[Exercise goal]: Look through the records below for the line with "Financial Dataset provided</p>". Return that line and each one after it up to and including the line with "#### Capstone 4", exactly.

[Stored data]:
######
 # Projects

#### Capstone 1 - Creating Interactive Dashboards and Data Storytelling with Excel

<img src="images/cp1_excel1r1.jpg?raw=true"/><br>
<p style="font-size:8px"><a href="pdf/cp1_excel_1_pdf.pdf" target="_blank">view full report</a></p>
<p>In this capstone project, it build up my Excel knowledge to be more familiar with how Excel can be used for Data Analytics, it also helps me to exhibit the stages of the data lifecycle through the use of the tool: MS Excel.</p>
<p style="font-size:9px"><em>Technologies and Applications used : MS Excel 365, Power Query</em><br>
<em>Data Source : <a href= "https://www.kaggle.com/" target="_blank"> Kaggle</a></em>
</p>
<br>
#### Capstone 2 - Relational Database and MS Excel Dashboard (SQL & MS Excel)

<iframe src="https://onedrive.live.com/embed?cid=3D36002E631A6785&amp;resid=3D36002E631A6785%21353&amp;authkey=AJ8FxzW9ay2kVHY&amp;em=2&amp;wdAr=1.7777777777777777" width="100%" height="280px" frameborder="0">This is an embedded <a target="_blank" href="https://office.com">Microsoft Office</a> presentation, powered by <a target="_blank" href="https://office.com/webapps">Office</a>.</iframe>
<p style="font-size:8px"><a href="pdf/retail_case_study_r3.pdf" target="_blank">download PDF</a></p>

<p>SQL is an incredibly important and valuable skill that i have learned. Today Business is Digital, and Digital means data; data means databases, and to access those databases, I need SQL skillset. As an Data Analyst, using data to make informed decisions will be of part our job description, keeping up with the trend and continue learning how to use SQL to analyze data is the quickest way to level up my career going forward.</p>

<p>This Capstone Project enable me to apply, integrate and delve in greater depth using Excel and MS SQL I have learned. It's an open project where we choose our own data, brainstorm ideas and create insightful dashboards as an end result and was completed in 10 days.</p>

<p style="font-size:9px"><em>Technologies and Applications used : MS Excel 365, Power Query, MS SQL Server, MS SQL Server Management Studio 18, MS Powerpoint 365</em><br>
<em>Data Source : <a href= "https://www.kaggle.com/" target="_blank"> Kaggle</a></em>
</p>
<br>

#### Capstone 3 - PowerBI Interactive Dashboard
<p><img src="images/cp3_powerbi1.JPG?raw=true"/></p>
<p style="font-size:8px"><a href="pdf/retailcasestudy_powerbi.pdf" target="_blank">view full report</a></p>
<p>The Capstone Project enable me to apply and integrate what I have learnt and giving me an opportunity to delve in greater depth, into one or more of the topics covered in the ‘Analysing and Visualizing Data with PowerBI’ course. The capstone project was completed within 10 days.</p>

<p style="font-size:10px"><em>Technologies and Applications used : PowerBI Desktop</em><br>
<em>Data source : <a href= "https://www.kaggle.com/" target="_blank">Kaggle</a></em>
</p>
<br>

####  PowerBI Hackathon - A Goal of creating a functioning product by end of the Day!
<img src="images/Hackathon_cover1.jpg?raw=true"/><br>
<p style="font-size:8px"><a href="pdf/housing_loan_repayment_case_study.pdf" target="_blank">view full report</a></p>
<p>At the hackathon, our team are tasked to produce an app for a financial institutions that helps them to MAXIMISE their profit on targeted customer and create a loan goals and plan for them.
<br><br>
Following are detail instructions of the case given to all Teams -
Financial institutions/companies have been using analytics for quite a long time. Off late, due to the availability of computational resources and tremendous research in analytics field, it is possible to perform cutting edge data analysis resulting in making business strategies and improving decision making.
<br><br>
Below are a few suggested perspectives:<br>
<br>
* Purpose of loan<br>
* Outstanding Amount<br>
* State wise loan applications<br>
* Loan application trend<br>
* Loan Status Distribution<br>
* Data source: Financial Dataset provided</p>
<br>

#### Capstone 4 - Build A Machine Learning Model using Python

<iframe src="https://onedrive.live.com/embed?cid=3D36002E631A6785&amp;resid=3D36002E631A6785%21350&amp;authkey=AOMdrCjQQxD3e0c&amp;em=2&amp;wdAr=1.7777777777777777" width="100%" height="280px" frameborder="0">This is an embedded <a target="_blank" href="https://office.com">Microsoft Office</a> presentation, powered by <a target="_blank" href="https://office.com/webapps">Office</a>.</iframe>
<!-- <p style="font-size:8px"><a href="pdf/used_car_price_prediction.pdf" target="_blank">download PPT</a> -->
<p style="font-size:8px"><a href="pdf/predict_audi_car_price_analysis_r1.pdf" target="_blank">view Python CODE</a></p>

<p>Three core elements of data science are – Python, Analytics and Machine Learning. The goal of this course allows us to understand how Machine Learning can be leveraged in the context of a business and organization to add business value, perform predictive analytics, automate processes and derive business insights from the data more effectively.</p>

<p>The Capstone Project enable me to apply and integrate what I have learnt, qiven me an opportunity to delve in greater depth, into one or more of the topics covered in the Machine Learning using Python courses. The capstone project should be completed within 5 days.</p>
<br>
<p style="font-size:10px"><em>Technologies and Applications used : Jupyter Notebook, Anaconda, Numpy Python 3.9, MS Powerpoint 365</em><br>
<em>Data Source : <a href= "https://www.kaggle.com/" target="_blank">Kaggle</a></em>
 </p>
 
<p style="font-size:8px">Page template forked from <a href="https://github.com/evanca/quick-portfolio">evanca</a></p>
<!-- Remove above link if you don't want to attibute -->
######
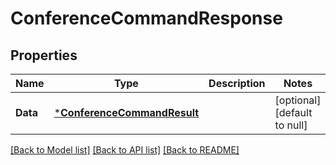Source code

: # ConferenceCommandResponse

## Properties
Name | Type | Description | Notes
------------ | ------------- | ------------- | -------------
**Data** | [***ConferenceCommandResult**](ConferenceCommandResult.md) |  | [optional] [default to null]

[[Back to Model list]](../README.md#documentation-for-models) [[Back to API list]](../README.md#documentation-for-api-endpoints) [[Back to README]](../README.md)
######
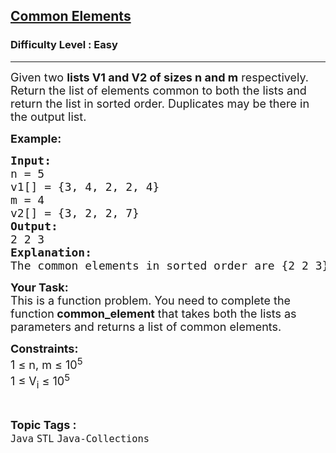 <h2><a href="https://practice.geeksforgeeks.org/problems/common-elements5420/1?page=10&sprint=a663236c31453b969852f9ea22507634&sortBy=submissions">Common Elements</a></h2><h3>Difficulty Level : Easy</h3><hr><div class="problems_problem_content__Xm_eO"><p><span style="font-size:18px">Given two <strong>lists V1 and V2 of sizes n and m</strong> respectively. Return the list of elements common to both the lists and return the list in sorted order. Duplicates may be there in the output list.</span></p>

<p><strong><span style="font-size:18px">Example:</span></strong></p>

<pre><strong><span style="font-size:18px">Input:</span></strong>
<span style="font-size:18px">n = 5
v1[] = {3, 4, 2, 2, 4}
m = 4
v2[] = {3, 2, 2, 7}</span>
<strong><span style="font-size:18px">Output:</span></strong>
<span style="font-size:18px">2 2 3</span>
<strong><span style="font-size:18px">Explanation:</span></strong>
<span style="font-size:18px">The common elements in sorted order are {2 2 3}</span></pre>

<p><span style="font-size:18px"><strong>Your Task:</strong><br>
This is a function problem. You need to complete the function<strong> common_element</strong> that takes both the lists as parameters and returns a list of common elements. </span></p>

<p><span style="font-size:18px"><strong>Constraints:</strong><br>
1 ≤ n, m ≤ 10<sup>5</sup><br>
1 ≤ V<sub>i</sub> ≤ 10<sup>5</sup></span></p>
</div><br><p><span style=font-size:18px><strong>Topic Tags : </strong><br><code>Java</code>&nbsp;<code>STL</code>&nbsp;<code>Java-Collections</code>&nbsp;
######
[Exercise output]:
* Data source: Financial Dataset provided</p>
<br>

#### Capstone 4 - Build A Machine Learning Model using Python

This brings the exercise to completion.